Freeport facing $270,000 state environmental permit for sports fields

Posted Nov. 28, 2012, at 6 p.m.

FREEPORT, Maine — An updated state environmental regulation has placed the town in a $270,000 quandary.

At issue is whether to spend the money to rework stormwater runoff at the Pownal Road athletic field — which would satisfy the Maine Department of Environmental Protection — or to shed the parcel by deeding it to the school department, or selling it outright.

Town councilors are not impressed with any of the options. However, consensus by the end of their regular meeting Tuesday was to not spend any money they didn’t have to.

Chairman Jim Hendricks suggested that Town Manager Peter Joseph and the town attorney ask the DEP to reconsider its ruling on the site.

The council also decided to solicit an estimate of the property’s real estate value, and to delay pitching the parcel to Regional School Unit 5, which would not be bound by DEP rules.

That no drainage or runoff problems currently exist at the field is what frustrated at-large Councilor Rich DeGrandpre.

“I’m not sure why we’re being asked to take a site that has no problems with it and dig a bunch of holes to move water around,” he said. “I guess it’s to see if maybe we can create any [problems].”

Voters in 2000 approved a $450,000 bond to buy the land and build ballfields on it. Nine years later, the town decided to give a 12-acre portion of the field to Topshambased Seacoast United Soccer Club, which intended to build an indoor arena and outdoor field through private funding.

According to the agreement, the soccer club would donate hundreds of hours of service and lease additional land from the town.

Two years later, after those plans fell through, the town re-acquired the land.

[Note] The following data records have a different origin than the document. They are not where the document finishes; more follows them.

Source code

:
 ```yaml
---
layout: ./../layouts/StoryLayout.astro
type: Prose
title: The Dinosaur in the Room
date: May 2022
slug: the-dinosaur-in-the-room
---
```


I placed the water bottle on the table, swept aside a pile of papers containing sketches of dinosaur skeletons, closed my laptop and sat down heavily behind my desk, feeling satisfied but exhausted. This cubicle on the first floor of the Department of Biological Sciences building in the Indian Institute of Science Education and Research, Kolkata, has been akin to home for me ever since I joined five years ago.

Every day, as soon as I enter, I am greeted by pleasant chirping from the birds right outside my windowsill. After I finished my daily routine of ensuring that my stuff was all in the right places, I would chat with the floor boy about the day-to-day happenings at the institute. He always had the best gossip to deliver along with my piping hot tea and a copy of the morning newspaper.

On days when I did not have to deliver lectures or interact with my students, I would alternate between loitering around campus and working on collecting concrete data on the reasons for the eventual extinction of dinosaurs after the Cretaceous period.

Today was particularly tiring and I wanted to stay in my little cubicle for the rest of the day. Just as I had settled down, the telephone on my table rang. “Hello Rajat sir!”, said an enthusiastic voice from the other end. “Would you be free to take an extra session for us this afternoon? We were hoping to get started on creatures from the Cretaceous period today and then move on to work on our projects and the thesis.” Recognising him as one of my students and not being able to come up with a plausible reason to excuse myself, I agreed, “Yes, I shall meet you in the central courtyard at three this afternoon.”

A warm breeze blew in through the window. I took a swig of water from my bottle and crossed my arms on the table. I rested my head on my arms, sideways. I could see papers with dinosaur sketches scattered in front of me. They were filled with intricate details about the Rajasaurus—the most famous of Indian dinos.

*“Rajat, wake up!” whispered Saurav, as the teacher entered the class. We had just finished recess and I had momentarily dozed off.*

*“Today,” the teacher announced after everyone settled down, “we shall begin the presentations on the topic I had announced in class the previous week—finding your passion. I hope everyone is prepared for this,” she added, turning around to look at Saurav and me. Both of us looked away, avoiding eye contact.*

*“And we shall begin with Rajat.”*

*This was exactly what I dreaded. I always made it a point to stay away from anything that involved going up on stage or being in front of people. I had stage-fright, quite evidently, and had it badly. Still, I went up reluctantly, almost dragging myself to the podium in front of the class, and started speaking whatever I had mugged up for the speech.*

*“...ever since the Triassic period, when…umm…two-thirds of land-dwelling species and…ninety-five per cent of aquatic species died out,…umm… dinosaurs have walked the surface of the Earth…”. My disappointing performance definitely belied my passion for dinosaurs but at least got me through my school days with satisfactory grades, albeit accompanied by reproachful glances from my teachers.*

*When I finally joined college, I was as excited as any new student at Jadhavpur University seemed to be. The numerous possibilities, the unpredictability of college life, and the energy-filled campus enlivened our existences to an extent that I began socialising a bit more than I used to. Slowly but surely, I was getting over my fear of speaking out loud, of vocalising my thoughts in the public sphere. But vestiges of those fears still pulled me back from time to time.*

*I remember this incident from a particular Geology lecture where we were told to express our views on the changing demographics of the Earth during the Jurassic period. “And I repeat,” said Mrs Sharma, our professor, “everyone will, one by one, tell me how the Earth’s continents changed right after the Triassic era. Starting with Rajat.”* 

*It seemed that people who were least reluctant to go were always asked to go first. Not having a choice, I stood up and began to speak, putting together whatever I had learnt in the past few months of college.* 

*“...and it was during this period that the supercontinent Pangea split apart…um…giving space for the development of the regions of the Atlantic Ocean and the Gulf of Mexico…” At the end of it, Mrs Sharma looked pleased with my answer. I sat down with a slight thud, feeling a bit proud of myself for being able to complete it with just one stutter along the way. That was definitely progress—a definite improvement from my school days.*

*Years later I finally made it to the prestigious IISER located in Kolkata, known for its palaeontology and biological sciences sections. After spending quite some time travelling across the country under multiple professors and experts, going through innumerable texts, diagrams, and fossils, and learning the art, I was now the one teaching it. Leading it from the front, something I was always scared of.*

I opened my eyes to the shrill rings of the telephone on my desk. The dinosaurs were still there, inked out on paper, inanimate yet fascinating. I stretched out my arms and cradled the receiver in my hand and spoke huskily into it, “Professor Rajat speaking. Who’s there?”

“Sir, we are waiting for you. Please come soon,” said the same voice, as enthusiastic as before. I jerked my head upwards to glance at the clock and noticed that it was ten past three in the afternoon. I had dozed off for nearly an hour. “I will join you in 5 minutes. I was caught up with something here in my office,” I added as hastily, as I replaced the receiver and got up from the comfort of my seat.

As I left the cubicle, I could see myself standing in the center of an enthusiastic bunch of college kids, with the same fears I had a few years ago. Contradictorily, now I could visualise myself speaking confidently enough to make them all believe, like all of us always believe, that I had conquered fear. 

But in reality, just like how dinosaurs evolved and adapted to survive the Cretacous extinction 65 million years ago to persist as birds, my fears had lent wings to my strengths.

That transaction is what triggered the state requirement to meet updated regulations.

At more than 20 total acres, it becomes “a codes issue,” said Alton Palmer of Graybased Gorrill-Palmer Consulting Engineers Inc.

“The stormwater runoff law was materially changed in 2005, and now the fields have to meet a completely different standard,” Palmer said.

During the site review’s first phase, DEP officials ruled that the project needed a retention pond to handle runoff from the ballfields as well as the parking lot.

The most expensive problem is that the lot and pond are on opposite sides of the tract. What’s more, “once you cross the threshold of 20 acres of development or three acres of impervious [surface], you’re required to meet current standards,” he said.

The Pownal and Hunter roads parcels together, which the DEP interpreted as contiguous after Seacoast’s withdrawal, exceed the 20-acre trigger.

However, there are options within the letter of the law, and the solution may lie in the somewhat blurry difference between the state’s definitions of “renovation” and “redevelopment.”

The DEP’s definition of a developed surface includes athletic fields. Requirements for renovation are stricter, while the former has more gray area.

“A redevelopment project is required to meet current standards as much as is practicable,” Palmer said. “‘Practicable’ might be your best chance to get the DEP to work with you.”

The deadline for submitting a site location permit application is mid-January. Once the permit is issued, however, the town would have two years in which to start work.